Of course not all of the information about a star's position is contained in that central 3×3 pixel patch (and the method doesn't make use of any point-spread function information to boot). For this reason, Jo Bovy (IAS) and I did some work a few years ago to test it. Things intervened and we never finished, but our preliminary results were really surprising: For well-behaved point-spread functions, the two-dimensional quadratic fit in the 3×3 patch performed almost indistinguishably from fits that made use of the true point-spread function and larger patches. That is, it appeared in our early tests that the 3×3 patch does contain most of the centroiding information! A good research project would see how the 3×3 patch inference degrades relative to the point-spread-function inference, as a function of PSF properties and the signal-to-noise, with an eye to analyzing when we need to be thinking about doing better. I will call out Adrian Price-Whelan (Columbia) here, because he is all set up with the machinery to do this!

2012-09-02

Find more of the GD-1 stream

The GD-1 stream spans many tens of degrees in the SDSS data. The stellar density in the stream is inhomogeneous, but the stream appears to be terminated by the survey boundary, and not before. So we should be able to find much more of it! And more stream means better constraints on the mass model for the Milky Way and the formation of cold streams. A few years back we made a model of GD-1, so we can predict where the stream will be on the unobserved parts of the sky and at what heliocentric distance. These properties of the stream set the parameters for a simple (say) three-color ground-based imaging survey to recover the stream in the Southern Hemisphere. Before you go get the observing time, I would recommend looking in the various data archives; there might already be sufficient data out there to map parts of the stream right now.

2012-09-01

remove satellite trails from arbitrary astronomical imaging

Satellite trails appear as long lines in astronomical imaging, often nearly unresolved or slightly resolved. They are easy to find, fit, and subtract away, at least in principle. I have had several undergraduate researchers, however, who got close but couldn't deliver a robust, reliable piece of code.
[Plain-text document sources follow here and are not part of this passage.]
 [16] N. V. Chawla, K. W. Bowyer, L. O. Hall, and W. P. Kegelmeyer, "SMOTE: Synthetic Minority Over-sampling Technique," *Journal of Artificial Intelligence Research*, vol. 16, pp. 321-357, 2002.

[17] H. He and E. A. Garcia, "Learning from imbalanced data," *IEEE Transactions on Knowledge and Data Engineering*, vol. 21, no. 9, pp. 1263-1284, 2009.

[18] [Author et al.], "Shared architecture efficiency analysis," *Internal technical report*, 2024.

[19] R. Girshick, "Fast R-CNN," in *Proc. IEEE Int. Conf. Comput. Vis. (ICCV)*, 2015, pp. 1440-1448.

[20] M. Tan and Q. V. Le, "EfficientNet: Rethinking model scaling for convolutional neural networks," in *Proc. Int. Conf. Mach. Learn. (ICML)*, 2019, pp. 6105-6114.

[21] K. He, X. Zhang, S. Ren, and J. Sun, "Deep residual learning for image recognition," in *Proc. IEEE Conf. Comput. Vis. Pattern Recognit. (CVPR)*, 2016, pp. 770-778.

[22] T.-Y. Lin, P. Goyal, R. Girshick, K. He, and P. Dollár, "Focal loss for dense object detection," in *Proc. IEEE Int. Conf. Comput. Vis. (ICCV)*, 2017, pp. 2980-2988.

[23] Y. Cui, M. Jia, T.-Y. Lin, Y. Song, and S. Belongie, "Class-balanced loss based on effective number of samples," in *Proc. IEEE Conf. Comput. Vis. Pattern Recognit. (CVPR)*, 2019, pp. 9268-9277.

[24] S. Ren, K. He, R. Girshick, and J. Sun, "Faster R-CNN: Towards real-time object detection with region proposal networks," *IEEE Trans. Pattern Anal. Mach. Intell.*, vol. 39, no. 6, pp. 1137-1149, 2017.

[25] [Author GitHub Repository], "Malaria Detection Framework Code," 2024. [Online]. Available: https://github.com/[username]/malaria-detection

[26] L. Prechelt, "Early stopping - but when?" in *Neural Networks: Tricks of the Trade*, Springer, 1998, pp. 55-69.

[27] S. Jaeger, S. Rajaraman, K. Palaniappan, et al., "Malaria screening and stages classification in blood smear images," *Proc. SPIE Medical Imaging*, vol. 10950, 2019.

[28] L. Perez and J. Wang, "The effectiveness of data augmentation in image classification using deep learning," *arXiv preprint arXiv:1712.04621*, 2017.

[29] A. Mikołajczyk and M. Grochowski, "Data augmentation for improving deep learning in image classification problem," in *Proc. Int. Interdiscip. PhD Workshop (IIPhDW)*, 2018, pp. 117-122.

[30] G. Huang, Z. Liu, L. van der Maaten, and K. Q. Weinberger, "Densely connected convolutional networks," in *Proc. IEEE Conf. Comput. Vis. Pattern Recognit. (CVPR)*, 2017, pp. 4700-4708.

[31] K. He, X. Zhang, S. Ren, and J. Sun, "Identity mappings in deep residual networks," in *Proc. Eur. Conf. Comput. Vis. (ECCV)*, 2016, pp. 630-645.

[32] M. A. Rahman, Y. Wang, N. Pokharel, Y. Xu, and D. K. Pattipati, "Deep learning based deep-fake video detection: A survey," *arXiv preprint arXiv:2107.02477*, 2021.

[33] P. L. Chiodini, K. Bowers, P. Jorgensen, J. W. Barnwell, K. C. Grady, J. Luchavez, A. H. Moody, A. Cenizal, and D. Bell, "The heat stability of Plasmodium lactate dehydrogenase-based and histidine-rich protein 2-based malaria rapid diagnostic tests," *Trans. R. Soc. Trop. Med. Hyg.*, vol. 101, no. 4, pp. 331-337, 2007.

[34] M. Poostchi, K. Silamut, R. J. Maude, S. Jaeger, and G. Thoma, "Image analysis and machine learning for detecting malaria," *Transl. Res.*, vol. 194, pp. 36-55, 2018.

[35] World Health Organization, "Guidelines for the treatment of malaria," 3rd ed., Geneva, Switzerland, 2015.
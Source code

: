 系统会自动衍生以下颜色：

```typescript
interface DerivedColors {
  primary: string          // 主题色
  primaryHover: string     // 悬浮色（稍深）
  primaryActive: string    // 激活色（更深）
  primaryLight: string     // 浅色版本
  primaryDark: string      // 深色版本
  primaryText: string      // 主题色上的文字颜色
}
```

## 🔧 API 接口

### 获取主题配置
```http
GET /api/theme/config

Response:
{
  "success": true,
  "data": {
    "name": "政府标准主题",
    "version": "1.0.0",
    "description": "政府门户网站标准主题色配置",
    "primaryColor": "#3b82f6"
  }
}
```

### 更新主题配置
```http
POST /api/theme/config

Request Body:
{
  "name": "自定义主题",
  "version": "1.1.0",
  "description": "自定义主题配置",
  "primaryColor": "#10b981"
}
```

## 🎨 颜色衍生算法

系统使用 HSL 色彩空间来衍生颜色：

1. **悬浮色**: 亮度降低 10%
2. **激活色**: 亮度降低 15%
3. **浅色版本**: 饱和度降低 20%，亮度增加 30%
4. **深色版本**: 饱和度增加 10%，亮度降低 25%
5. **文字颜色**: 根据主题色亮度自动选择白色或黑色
The code I imagine takes an image (and an optional inverse variance image). It identifies if the image contains a satellite trail (possibly using the Hough Transform and some heuristics). If it does, it fits the trail using robust fitting techniques. If that all works, it returns to the user an updated image and an updated inverse variance map. Not hard! The only hard parts are making it robust and making it fast. I have a lot of good ideas on both parts of that; I think this is very do-able, and it is only a few weeks work for the right person. It would be hella useful too, especially for the human-viewable image projects I am working on. Enhanced goal: Fit for satellite tumbling or blinking (both things are common in the data I have).